(Dataset items)
**********

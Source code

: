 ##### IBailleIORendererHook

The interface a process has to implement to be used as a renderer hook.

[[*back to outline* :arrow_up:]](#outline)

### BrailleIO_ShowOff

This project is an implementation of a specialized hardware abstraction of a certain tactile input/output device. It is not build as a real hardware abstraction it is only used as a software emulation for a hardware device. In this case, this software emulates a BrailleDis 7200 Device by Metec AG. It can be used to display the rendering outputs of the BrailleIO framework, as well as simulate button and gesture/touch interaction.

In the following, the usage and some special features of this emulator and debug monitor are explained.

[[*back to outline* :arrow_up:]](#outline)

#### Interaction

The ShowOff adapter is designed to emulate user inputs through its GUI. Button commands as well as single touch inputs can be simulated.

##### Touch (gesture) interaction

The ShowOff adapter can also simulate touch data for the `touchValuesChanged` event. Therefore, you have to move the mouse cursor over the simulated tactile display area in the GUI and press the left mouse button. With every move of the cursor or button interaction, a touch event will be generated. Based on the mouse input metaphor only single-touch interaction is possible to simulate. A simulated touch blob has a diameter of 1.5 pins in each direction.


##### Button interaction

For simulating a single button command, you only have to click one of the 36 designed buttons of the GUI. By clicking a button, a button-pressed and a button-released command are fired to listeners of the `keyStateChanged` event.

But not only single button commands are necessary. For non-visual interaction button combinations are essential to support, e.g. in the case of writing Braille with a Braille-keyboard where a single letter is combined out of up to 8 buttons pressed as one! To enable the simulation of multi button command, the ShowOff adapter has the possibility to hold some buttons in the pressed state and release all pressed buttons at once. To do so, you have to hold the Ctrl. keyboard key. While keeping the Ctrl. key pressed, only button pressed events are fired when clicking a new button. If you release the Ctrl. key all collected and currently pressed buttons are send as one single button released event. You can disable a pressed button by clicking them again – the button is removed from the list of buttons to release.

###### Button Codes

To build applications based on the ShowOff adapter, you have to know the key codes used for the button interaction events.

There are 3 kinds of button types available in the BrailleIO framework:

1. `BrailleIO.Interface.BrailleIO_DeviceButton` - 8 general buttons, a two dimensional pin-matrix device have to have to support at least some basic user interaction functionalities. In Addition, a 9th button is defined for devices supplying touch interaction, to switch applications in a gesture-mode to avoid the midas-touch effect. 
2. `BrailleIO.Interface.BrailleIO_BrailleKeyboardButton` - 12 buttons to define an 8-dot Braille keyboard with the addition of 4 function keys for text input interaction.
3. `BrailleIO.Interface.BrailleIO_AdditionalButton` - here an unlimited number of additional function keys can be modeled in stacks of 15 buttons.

**********

## What you will do:
Among the lines of the data, identify those with the word "released". Copy each of them.

## Task solution:
For simulating a single button command, you only have to click one of the 36 designed buttons of the GUI. By clicking a button, a button-pressed and a button-released command are fired to listeners of the `keyStateChanged` event.
But not only single button commands are necessary. For non-visual interaction button combinations are essential to support, e.g. in the case of writing Braille with a Braille-keyboard where a single letter is combined out of up to 8 buttons pressed as one! To enable the simulation of multi button command, the ShowOff adapter has the possibility to hold some buttons in the pressed state and release all pressed buttons at once. To do so, you have to hold the Ctrl. keyboard key. While keeping the Ctrl. key pressed, only button pressed events are fired when clicking a new button. If you release the Ctrl. key all collected and currently pressed buttons are send as one single button released event. You can disable a pressed button by clicking them again – the button is removed from the list of buttons to release.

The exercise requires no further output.